Rousseau não tenta eliminar a propriedade privada, mas sim acabar com a excessiva desigualdade de patrimônio e dar direito a todos os cidadãos, não como uma conquista de trabalho como condenação do homem, mas como seu direito:
Todo o homem tem naturalmente direito a tudo que o lhe é necessário; mas o ato positivo que o torna proprietário de algum bem o exclui de todo o resto; estando feita a sua parte, a ela se deve limitar, e não tem mais direito à comunidade. Eis por que o direito de primeiro ocupante, assaz débil no estado de natureza, é para todo homem civil, respeitável.(ROUSSEAU, apud HENKES, 2008, P.4).
Com a desigualdade vieram as moradias precárias, salários mau remunerados, jornadas de trabalho excessivas, exploração de mão de obra infantil e a má divisão de terras.
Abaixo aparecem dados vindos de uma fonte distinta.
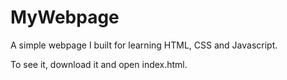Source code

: # MyWebpage
A simple webpage I built for learning HTML, CSS and Javascript.

To see it, download it and open index.html.
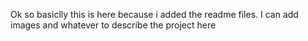 Ok so basiclly this is here because i added the readme files.
I can add images and whatever to describe the project here
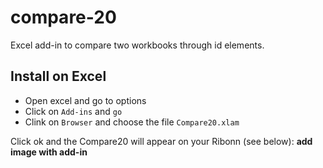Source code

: # compare-20
Excel add-in to compare two workbooks through id elements.

## Install on Excel
+ Open excel and go to options
+ Click on `Add-ins` and `go`
+ Clink on `Browser` and choose the file `Compare20.xlam`

Click ok and the Compare20 will appear on your Ribonn (see below):
**add image with add-in**

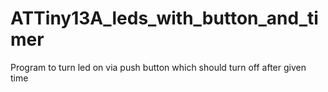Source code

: # ATTiny13A_leds_with_button_and_timer
Program to turn led on via push button which should turn off after given time
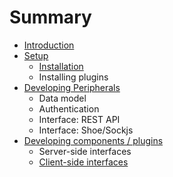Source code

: # Summary

* [Introduction](README.md)
* [Setup](setup/README.md)
   * [Installation](setup/installation.md)
   * Installing plugins
* [Developing Peripherals](developing_peripherals/README.md)
   * Data model
   * Authentication
   * Interface: REST API
   * Interface: Shoe/Sockjs
* [Developing components / plugins](developing_components__plugins/README.md)
   * Server-side interfaces
   * [Client-side interfaces](developing_components__plugins/client-side_interfaces.md)

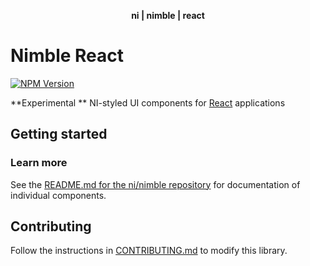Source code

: <div align="center">
    <p><b>ni | nimble | react</b></p>
</div>

# Nimble React

[![NPM Version](https://img.shields.io/npm/v/@ni/nimble-react.svg)](https://www.npmjs.com/package/@ni/nimble-react)

**Experimental ** NI-styled UI components for [React](https://react.dev) applications

## Getting started

### Learn more

See the [README.md for the ni/nimble repository](/README.md) for documentation of individual components.

## Contributing

Follow the instructions in [CONTRIBUTING.md](/packages/nimble-react/CONTRIBUTING.md) to modify this library.
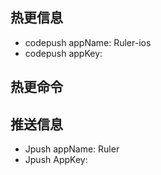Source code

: ## 热更信息
- codepush appName: Ruler-ios
- codepush appKey: 

## 热更命令
<!--
    code-push app add Ruler-ios ios react-native
    code-push release-react Ruler-ios ios --mandatory true
-->

## 推送信息
- Jpush appName: Ruler
- Jpush AppKey:  


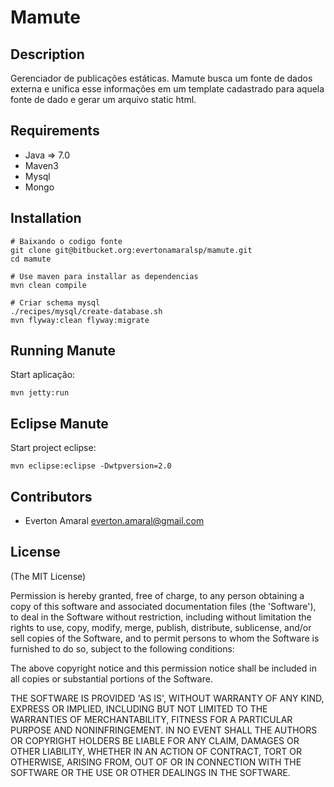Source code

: Mamute
===========

Description
---------------

Gerenciador de publicações estáticas. Mamute busca um fonte de dados externa e unifica esse informações em um template cadastrado para aquela fonte de dado e gerar um arquivo static html.


Requirements
-------------------

 * Java => 7.0
 * Maven3
 * Mysql
 * Mongo


Installation
--------------

    # Baixando o codigo fonte
    git clone git@bitbucket.org:evertonamaralsp/mamute.git
    cd mamute

    # Use maven para installar as dependencias
    mvn clean compile

    # Criar schema mysql
    ./recipes/mysql/create-database.sh
    mvn flyway:clean flyway:migrate

Running Manute
------------------------------

Start aplicação:

    mvn jetty:run

Eclipse Manute
------------------------------

Start project eclipse:

    mvn eclipse:eclipse -Dwtpversion=2.0

Contributors
------------

 * Everton Amaral <everton.amaral@gmail.com>


License
-------

  (The MIT License)

  Permission is hereby granted, free of charge, to any person obtaining
  a copy of this software and associated documentation files (the
  'Software'), to deal in the Software without restriction, including
  without limitation the rights to use, copy, modify, merge, publish,
  distribute, sublicense, and/or sell copies of the Software, and to
  permit persons to whom the Software is furnished to do so, subject to
  the following conditions:

  The above copyright notice and this permission notice shall be
  included in all copies or substantial portions of the Software.

  THE SOFTWARE IS PROVIDED 'AS IS', WITHOUT WARRANTY OF ANY KIND,
  EXPRESS OR IMPLIED, INCLUDING BUT NOT LIMITED TO THE WARRANTIES OF
  MERCHANTABILITY, FITNESS FOR A PARTICULAR PURPOSE AND NONINFRINGEMENT.
  IN NO EVENT SHALL THE AUTHORS OR COPYRIGHT HOLDERS BE LIABLE FOR ANY
  CLAIM, DAMAGES OR OTHER LIABILITY, WHETHER IN AN ACTION OF CONTRACT,
  TORT OR OTHERWISE, ARISING FROM, OUT OF OR IN CONNECTION WITH THE
  SOFTWARE OR THE USE OR OTHER DEALINGS IN THE SOFTWARE.
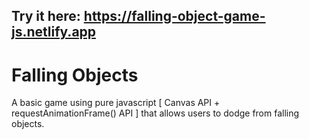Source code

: ## Try it here: https://falling-object-game-js.netlify.app

# Falling Objects

A basic game using pure javascript [ Canvas API + requestAnimationFrame() API ] that allows users to dodge from falling objects.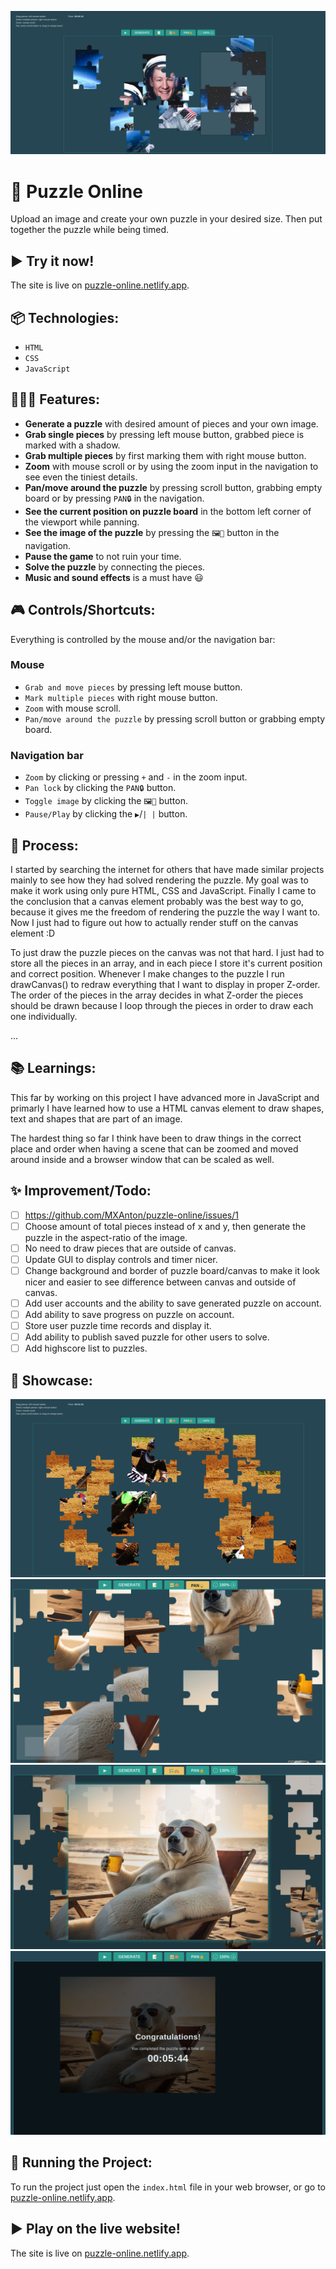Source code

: ![Screenshot of the website.](/assets/images/puzzle2.png)

# 🧩 Puzzle Online
Upload an image and create your own puzzle in your desired size. Then put together the puzzle while being timed.

## ► Try it now!
The site is live on [puzzle-online.netlify.app](https://puzzle-online.netlify.app/).

## 📦 Technologies:
 - `HTML`
 - `CSS`
 - `JavaScript`

## 👩🏽‍🍳 Features:
 - **Generate a puzzle** with desired amount of pieces and your own image.
 - **Grab single pieces** by pressing left mouse button, grabbed piece is marked with a shadow.
 - **Grab multiple pieces** by first marking them with right mouse button.
 - **Zoom** with mouse scroll or by using the zoom input in the navigation to see even the tiniest details.
 - **Pan/move around the puzzle** by pressing scroll button, grabbing empty board or by pressing `PAN🔒` in the navigation.
 - **See the current position on puzzle board** in the bottom left corner of the viewport while panning.
 - **See the image of the puzzle** by pressing the `🖼🙈` button in the navigation.
 - **Pause the game** to not ruin your time.
 - **Solve the puzzle** by connecting the pieces.
 - **Music and sound effects** is a must have 😃

## 🎮 Controls/Shortcuts:
Everything is controlled by the mouse and/or the navigation bar:
  ### Mouse
 - `Grab and move pieces` by pressing left mouse button.
 - `Mark multiple pieces` with right mouse button.
 - `Zoom` with mouse scroll.
 - `Pan/move around the puzzle` by pressing scroll button or grabbing empty board.
  ### Navigation bar
 - `Zoom` by clicking or pressing `+` and `-` in the zoom input. 
 - `Pan lock` by clicking the `PAN🔒` button. 
 - `Toggle image` by clicking the `🖼🙈` button. 
 - `Pause/Play` by clicking the `▶`/`| |` button. 

## 💭 Process:
I started by searching the internet for others that have made similar projects mainly to see how they had solved rendering the puzzle. My goal was to make it work using only pure HTML, CSS and JavaScript. Finally I came to the conclusion that a canvas element probably was the best way to go, because it gives me the freedom of rendering the puzzle the way I want to. Now I just had to figure out how to actually render stuff on the canvas element :D

To just draw the puzzle pieces on the canvas was not that hard. I just had to store all the pieces in an array, and in each piece I store it's current position and correct position. Whenever I make changes to the puzzle I run drawCanvas() to redraw everything that I want to display in proper Z-order. The order of the pieces in the array decides in what Z-order the pieces should be drawn because I loop through the pieces in order to draw each one individually.

...


## 📚 Learnings:
This far by working on this project I have advanced more in JavaScript and primarly I have learned how to use a HTML canvas element to draw shapes, text and shapes that are part of an image.

The hardest thing so far I think have been to draw things in the correct place and order when having a scene that can be zoomed and moved around inside and a browser window that can be scaled as well.

## ✨ Improvement/Todo:
- [ ] https://github.com/MXAnton/puzzle-online/issues/1
- [ ] Choose amount of total pieces instead of x and y, then generate the puzzle in the aspect-ratio of the image.
- [ ] No need to draw pieces that are outside of canvas.
- [ ] Update GUI to display controls and timer nicer. 
- [ ] Change background and border of puzzle board/canvas to make it look nicer and easier to see difference between canvas and outside of canvas.
- [ ] Add user accounts and the ability to save generated puzzle on account.
- [ ] Add ability to save progress on puzzle on account.
- [ ] Store user puzzle time records and display it.
- [ ] Add ability to publish saved puzzle for other users to solve.
- [ ] Add highscore list to puzzles.

## 📸 Showcase:
![Screenshot of the website.](/assets/images/screenshot.jpg)
![Screenshot of the website.](/assets/images/puzzle-pan-lock.png)
![Screenshot of the website.](/assets/images/puzzle-show-image.png)
![Screenshot of the website.](/assets/images/puzzle-completed.png)

## 🚦 Running the Project:
To run the project just open the `index.html` file in your web browser, or go to [puzzle-online.netlify.app](https://puzzle-online.netlify.app/).

## ► Play on the live website!
The site is live on [puzzle-online.netlify.app](https://puzzle-online.netlify.app/).
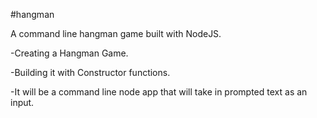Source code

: #hangman

A command line hangman game built with NodeJS.

-Creating a Hangman Game.

-Building it with Constructor functions.

-It will be a command line node app that will take in prompted text as an input.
No Discurso sobre a origem da desigualdade, Rousseau cria a hipótese segundo a qual os indivíduos viviam, sadios, bons e felizes em estado de natureza, cuidando de sua própria sobrevivência, até o momento em que surge a propriedade e uns passaram a trabalhar para outros gerando escravidão e miséria, gerando então, uma desigualdade social a partir da distribuição de terras, de bens e propriedades.
A partir das condições apresentadas ao homem, na sociedade como um todo, ele passa, então, a produzir e ter uma vida social de acordo com os seus meios – suas condições de trabalho, propriedade, educação e direitos.
O Movimento dos Trabalhadores Rurais Sem Terra (MST), por exemplo, têm como uma de suas principais funções questionar e rever os direitos de propriedade e promover a justiça social, seus principais objetivos são:

1. Construir uma sociedade sem exploradores e onde o trabalho tem supremacia sobre o capital; 2. A terra é um bem de todos. E deve estar a serviço de toda a sociedade; 3. Garantir trabalho a todos, com justa distribuição da terra, da renda e das riquezas; 4. buscar permanentemente a justiça social e igualdade de direitos econômicos, políticos, sociais e culturais; 5. Difundir os valores humanista e socialista nas relações sociais; 6. Combater todas as formas de discriminação social e buscar a participação igualitária da mulher. (MST, 2011)

O movimento se contrapõe à propriedade privada como forma de permitir o fim da desigualdade social. Para isso promovem ações como as ocupações de terras, cuja finalidade não é apenas distribuir terra aos trabalhadores rurais mas fundamentalmente questionar o modelo da propriedade privada.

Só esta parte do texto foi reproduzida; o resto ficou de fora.